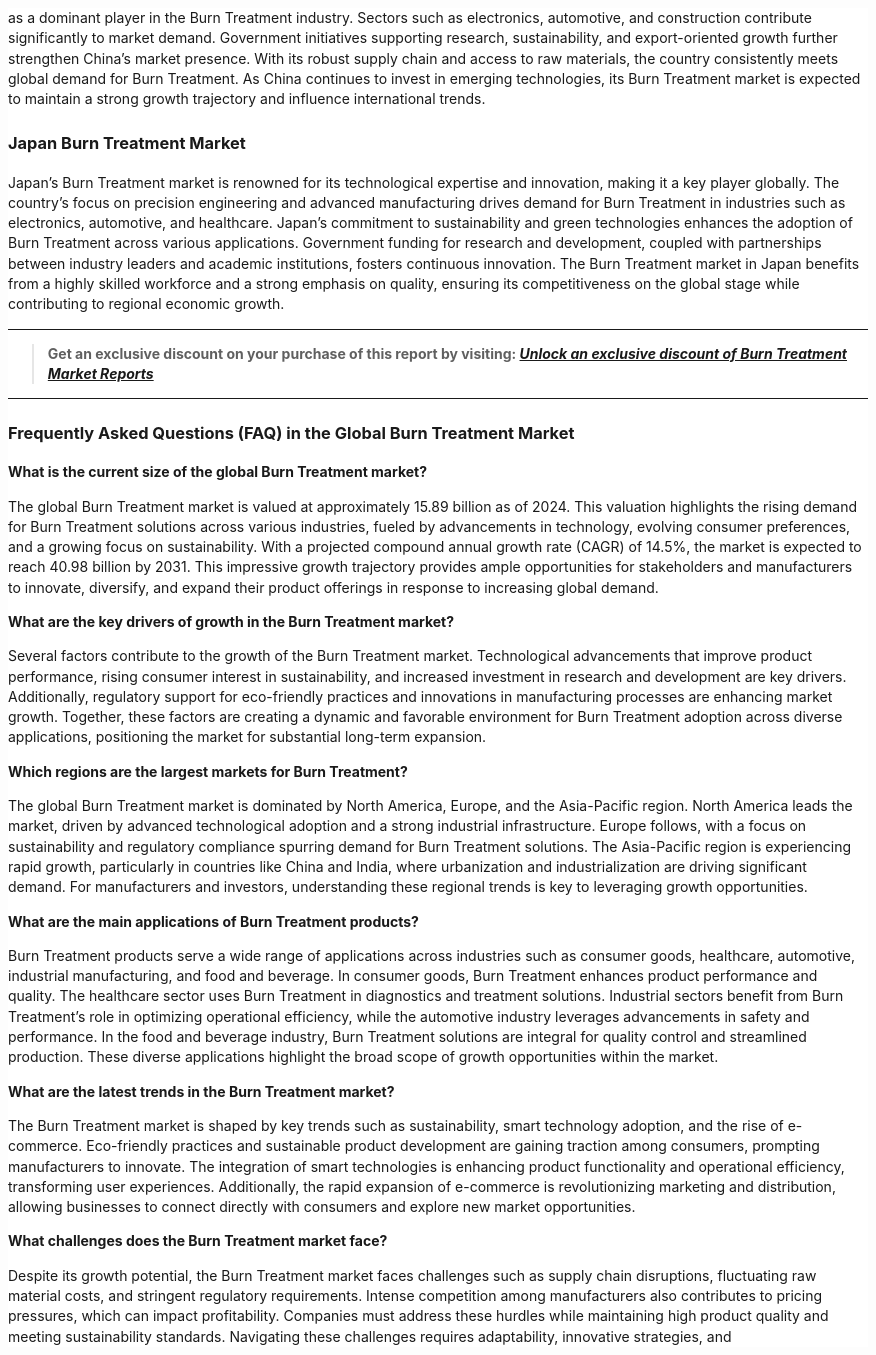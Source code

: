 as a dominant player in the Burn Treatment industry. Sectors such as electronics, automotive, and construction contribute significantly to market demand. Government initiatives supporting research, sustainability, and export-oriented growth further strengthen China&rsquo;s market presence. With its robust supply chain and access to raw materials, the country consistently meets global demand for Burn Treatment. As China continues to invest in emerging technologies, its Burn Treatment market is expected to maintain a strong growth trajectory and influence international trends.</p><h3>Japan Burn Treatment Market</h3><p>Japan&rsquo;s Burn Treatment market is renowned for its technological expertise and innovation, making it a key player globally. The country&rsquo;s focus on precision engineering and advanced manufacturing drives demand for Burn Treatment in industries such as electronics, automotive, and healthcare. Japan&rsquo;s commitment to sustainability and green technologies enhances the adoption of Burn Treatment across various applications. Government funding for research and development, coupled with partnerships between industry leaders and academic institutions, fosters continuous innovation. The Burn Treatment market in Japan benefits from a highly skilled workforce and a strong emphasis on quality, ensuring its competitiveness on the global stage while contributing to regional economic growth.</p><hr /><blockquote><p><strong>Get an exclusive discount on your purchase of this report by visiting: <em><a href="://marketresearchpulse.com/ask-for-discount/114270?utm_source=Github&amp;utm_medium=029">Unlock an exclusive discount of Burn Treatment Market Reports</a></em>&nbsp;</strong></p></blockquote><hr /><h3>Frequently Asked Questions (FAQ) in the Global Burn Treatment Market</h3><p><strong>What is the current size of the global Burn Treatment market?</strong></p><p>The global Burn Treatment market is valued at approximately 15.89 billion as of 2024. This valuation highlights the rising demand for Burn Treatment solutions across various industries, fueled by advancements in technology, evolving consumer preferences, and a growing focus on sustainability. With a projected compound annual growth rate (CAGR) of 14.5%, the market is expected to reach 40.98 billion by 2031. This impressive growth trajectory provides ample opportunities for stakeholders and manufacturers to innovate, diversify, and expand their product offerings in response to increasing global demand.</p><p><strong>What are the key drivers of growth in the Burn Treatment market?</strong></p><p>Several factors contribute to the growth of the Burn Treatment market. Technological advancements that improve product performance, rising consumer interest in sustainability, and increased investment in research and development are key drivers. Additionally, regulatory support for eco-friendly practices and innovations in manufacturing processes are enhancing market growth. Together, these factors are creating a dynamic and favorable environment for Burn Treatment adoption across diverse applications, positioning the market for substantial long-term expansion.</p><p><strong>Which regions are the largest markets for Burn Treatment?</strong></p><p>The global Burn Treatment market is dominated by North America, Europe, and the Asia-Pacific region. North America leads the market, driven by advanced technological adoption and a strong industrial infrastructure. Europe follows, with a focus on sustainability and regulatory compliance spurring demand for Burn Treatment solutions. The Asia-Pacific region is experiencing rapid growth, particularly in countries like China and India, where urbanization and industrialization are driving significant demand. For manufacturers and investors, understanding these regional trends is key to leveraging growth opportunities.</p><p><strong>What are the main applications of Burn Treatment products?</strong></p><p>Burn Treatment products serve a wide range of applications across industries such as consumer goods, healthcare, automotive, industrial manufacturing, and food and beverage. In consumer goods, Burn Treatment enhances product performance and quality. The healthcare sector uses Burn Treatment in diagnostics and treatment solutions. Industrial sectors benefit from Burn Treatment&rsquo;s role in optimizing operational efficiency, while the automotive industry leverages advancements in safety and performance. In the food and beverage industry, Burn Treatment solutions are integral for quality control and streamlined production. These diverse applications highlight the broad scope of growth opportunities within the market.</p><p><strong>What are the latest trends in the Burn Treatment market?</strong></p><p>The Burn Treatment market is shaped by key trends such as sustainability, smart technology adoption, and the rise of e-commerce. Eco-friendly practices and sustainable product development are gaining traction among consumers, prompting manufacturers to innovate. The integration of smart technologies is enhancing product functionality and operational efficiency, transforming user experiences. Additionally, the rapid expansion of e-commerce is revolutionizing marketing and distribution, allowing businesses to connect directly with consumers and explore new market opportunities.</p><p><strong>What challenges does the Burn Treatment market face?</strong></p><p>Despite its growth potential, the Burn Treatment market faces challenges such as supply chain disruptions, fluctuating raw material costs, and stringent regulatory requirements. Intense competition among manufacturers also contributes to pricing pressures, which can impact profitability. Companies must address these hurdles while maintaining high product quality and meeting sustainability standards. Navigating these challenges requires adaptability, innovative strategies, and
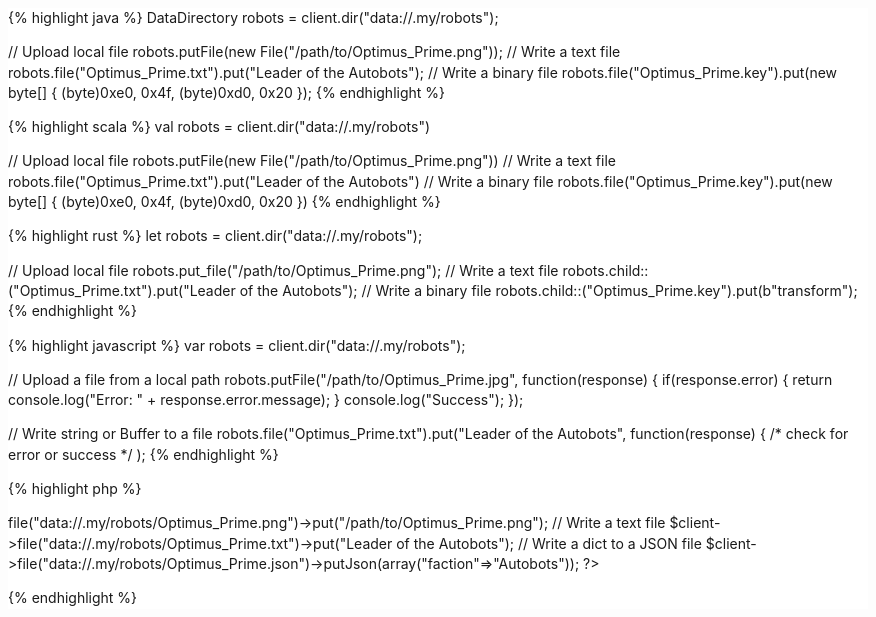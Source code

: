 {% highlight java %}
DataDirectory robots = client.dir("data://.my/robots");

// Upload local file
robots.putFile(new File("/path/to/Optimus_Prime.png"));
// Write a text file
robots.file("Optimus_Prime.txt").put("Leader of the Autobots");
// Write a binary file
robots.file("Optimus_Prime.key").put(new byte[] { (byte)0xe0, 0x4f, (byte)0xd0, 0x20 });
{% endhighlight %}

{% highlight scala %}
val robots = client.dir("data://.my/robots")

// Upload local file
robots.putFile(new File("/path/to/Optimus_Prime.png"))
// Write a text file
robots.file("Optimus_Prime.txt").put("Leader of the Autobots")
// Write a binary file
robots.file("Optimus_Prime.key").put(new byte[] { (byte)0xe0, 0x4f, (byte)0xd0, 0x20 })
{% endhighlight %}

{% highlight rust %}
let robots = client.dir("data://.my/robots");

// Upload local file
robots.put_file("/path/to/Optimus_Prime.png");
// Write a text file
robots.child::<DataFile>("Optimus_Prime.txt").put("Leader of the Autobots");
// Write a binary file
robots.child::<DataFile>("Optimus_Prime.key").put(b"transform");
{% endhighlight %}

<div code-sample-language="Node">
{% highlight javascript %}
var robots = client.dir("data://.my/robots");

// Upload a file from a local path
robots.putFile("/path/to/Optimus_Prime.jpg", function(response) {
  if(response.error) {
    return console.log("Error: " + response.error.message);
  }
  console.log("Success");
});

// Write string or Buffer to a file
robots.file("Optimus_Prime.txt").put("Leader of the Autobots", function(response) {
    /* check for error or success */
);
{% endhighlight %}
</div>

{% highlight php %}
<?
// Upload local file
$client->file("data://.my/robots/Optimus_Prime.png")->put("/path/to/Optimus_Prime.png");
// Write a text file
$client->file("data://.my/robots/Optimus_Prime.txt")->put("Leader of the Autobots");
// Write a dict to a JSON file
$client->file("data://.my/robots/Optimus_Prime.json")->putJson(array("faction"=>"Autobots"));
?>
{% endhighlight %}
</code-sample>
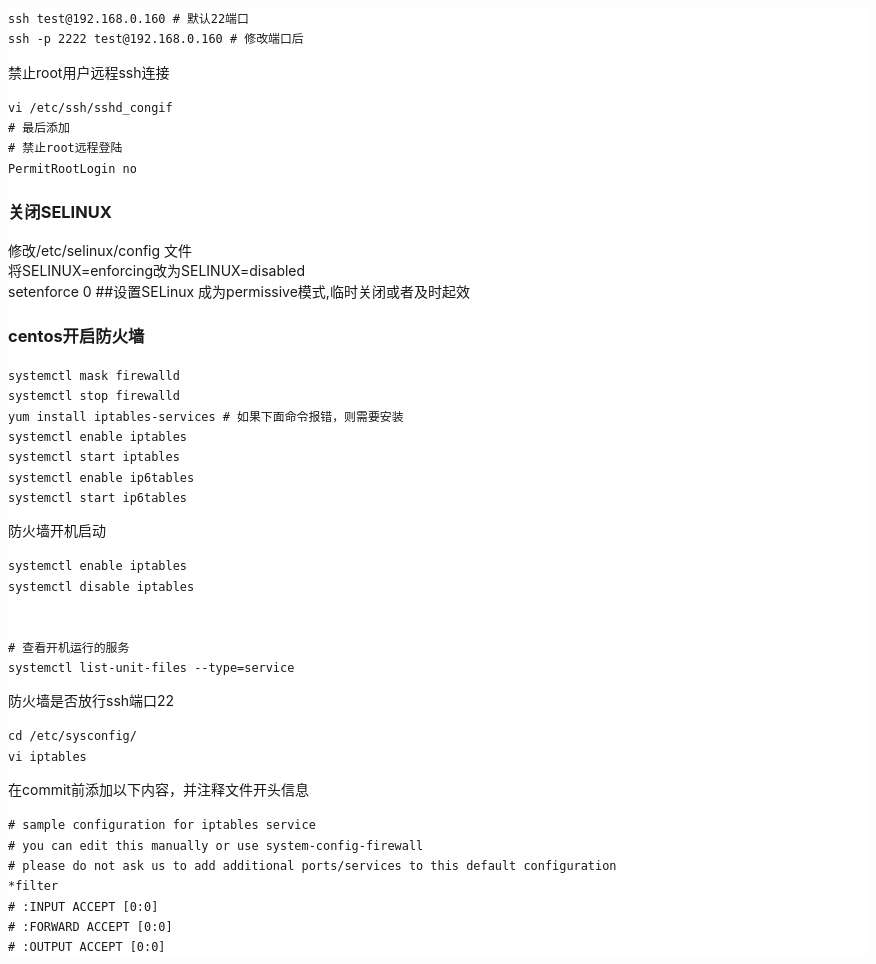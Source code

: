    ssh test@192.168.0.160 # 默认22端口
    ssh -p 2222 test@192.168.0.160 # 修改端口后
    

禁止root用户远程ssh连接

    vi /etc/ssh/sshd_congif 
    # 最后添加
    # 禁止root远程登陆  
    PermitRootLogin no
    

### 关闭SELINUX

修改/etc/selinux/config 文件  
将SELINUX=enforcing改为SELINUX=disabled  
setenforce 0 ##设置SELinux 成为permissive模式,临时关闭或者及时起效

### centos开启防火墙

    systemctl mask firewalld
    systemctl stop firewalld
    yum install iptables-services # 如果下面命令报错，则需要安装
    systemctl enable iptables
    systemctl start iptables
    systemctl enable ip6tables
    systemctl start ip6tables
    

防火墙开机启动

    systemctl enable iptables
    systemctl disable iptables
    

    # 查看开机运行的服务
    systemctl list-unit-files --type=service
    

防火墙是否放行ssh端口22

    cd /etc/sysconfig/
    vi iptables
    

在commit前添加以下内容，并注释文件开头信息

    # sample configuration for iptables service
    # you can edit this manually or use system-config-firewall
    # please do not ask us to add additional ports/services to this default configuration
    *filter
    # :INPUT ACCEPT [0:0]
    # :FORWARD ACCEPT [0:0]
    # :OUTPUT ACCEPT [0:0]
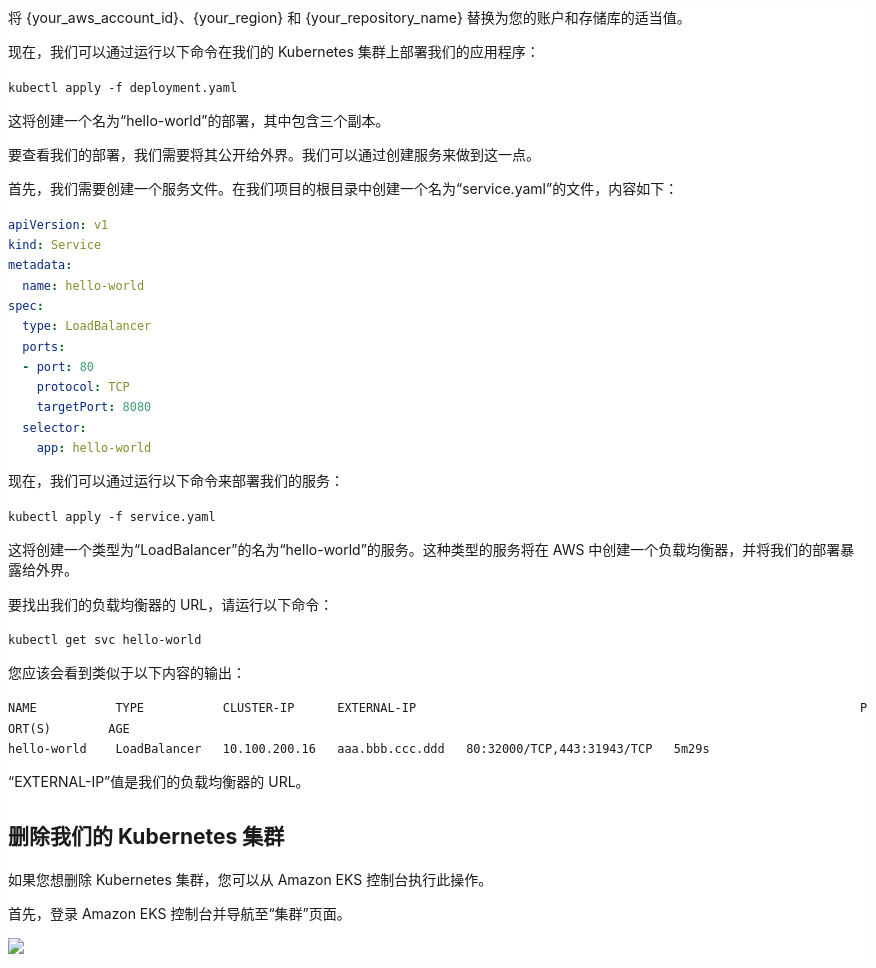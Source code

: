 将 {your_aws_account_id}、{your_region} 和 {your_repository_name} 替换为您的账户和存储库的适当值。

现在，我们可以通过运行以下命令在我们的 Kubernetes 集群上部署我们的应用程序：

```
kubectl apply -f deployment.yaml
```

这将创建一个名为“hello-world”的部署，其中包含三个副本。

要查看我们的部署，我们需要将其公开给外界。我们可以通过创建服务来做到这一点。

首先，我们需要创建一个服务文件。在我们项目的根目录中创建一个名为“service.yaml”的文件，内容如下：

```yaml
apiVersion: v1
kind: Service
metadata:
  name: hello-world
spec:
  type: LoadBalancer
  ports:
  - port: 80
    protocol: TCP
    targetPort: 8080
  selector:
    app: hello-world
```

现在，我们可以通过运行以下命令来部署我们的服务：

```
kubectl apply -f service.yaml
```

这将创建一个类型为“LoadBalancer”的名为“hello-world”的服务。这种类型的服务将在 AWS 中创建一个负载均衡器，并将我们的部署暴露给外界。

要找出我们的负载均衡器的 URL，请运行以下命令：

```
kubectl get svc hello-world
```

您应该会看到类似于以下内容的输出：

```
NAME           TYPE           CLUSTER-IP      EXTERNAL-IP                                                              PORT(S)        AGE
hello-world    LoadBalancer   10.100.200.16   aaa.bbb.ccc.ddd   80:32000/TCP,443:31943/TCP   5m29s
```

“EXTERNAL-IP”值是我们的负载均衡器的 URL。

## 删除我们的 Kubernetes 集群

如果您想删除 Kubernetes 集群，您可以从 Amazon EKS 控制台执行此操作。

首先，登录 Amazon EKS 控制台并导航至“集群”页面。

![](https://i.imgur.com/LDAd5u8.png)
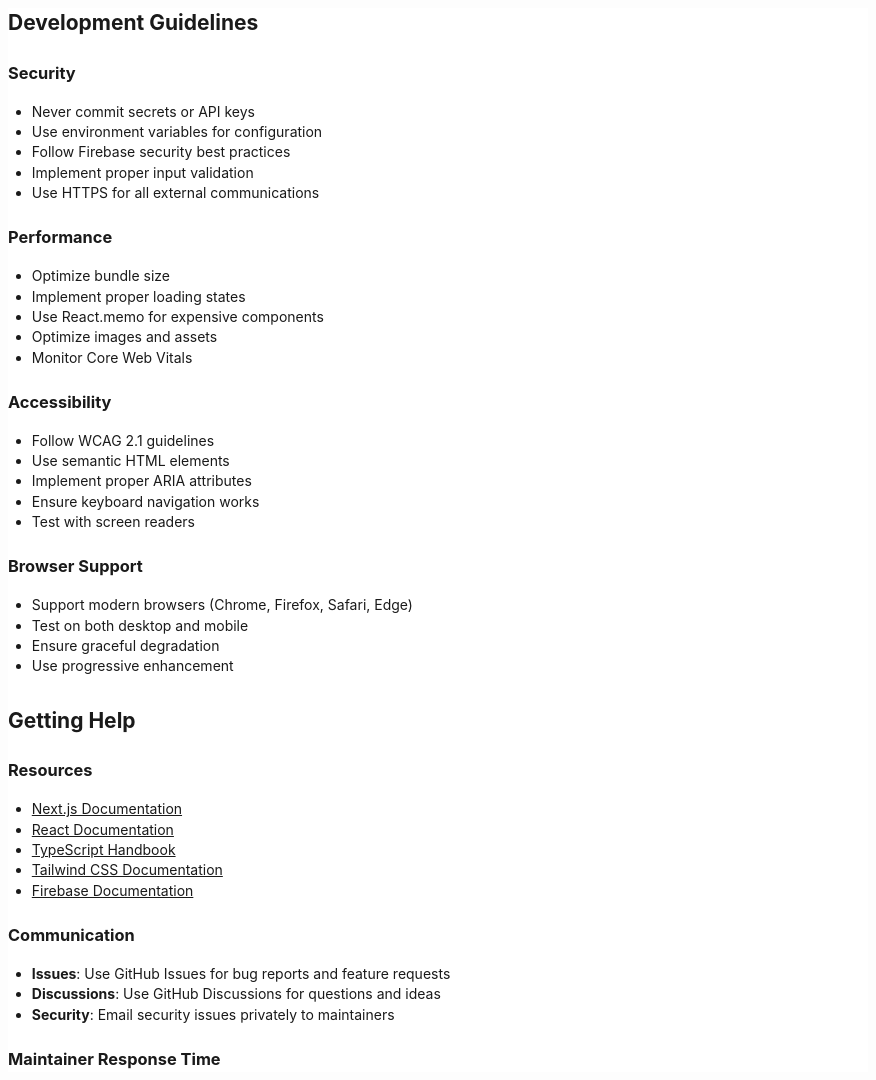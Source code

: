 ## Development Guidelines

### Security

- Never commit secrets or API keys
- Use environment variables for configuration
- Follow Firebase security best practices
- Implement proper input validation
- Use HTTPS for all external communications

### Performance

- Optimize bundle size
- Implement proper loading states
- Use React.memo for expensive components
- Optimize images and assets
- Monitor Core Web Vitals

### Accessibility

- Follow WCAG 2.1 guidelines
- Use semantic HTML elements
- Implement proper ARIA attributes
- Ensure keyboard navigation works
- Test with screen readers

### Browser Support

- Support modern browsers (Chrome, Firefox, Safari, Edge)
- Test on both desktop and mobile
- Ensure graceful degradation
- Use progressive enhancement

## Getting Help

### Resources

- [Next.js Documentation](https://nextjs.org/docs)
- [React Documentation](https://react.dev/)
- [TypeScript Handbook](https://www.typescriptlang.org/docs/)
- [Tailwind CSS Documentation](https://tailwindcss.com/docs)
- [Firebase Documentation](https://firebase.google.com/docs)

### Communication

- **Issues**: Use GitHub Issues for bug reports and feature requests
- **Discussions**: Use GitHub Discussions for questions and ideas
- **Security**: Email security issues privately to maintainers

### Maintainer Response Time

■ **Task details**
Search the data above for the word "ACCEPT", then gather each line in which it appears.

■ **Solved exercise**
    # :INPUT ACCEPT [0:0]
    # :FORWARD ACCEPT [0:0]
    # :OUTPUT ACCEPT [0:0]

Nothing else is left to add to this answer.